[Items from a data source]
■ ■ ■ ■

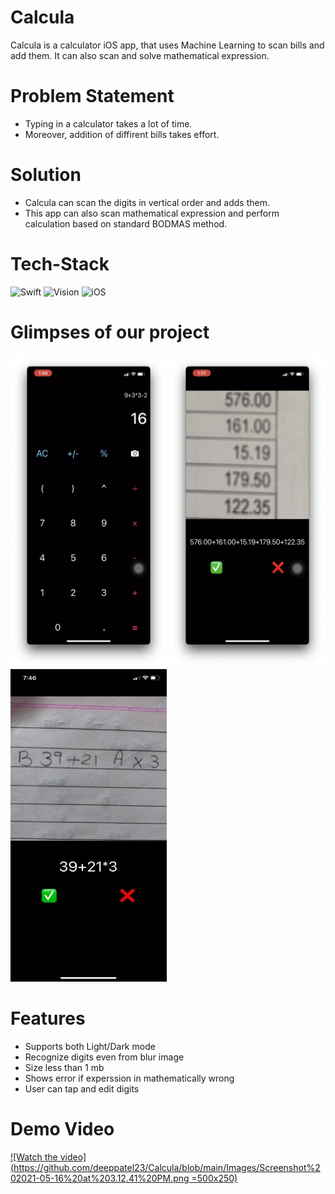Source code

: # Calcula
Calcula is a calculator iOS app, that uses Machine Learning to scan bills and add them. It can also scan and solve mathematical expression.

# Problem Statement

* Typing in a calculator takes a lot of time.
* Moreover, addition of diffirent bills takes effort.

# Solution 
* Calcula can scan the digits in vertical order and adds them.
* This app can also scan mathematical expression and perform calculation based on standard BODMAS method.

# Tech-Stack
<div>
<img alt="Swift" src="https://img.shields.io/badge/Swift%20-%2302569B.svg?&style=for-the-badge&logo=Swift&logoColor=white" />	
<img alt="Vision" src="https://img.shields.io/badge/Vision-%230175C2.svg?&style=for-the-badge&logo=Vision&logoColor=white"/>	
<img alt="iOS" src="https://img.shields.io/badge/ios%20-%23039BE5.svg?&style=for-the-badge&logo=ios"/>	
</div>

# Glimpses of our project
<div>
<img alt="Swift" src="https://github.com/deeppatel23/Calcula/blob/main/Images/Screenshot%202021-05-16%20at%203.13.54%20PM.png" height = "500" width = "250" />
<img alt="Swift" src="https://github.com/deeppatel23/Calcula/blob/main/Images/Screenshot%202021-05-16%20at%203.12.13%20PM.png" height = "500" width = "250" />
<img alt="Swift" src="https://github.com/deeppatel23/Calcula/blob/main/Images/WhatsApp%20Image%202021-05-16%20at%207.46.43%20PM.jpeg" height = "500" width = "250" />
</div>

# Features

* Supports both Light/Dark mode
* Recognize digits even from blur image
* Size less than 1 mb
* Shows error if experssion in mathematically wrong
* User can tap and edit digits

# Demo Video
[![Watch the video](https://github.com/deeppatel23/Calcula/blob/main/Images/Screenshot%202021-05-16%20at%203.12.41%20PM.png =500x250)](https://drive.google.com/file/d/14eEtDhaIyX__vnZKcTdi1wwRWwSmWwv4/view?usp=sharing)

■ ■ ■ ■

Task directions:
What is asked for is an exact copy of the lines above from the one containing "Calcula is a" through the one containing "and adds them.", and only those.

Exercise response:
Calcula is a calculator iOS app, that uses Machine Learning to scan bills and add them. It can also scan and solve mathematical expression.

# Problem Statement

* Typing in a calculator takes a lot of time.
* Moreover, addition of diffirent bills takes effort.

# Solution 
* Calcula can scan the digits in vertical order and adds them.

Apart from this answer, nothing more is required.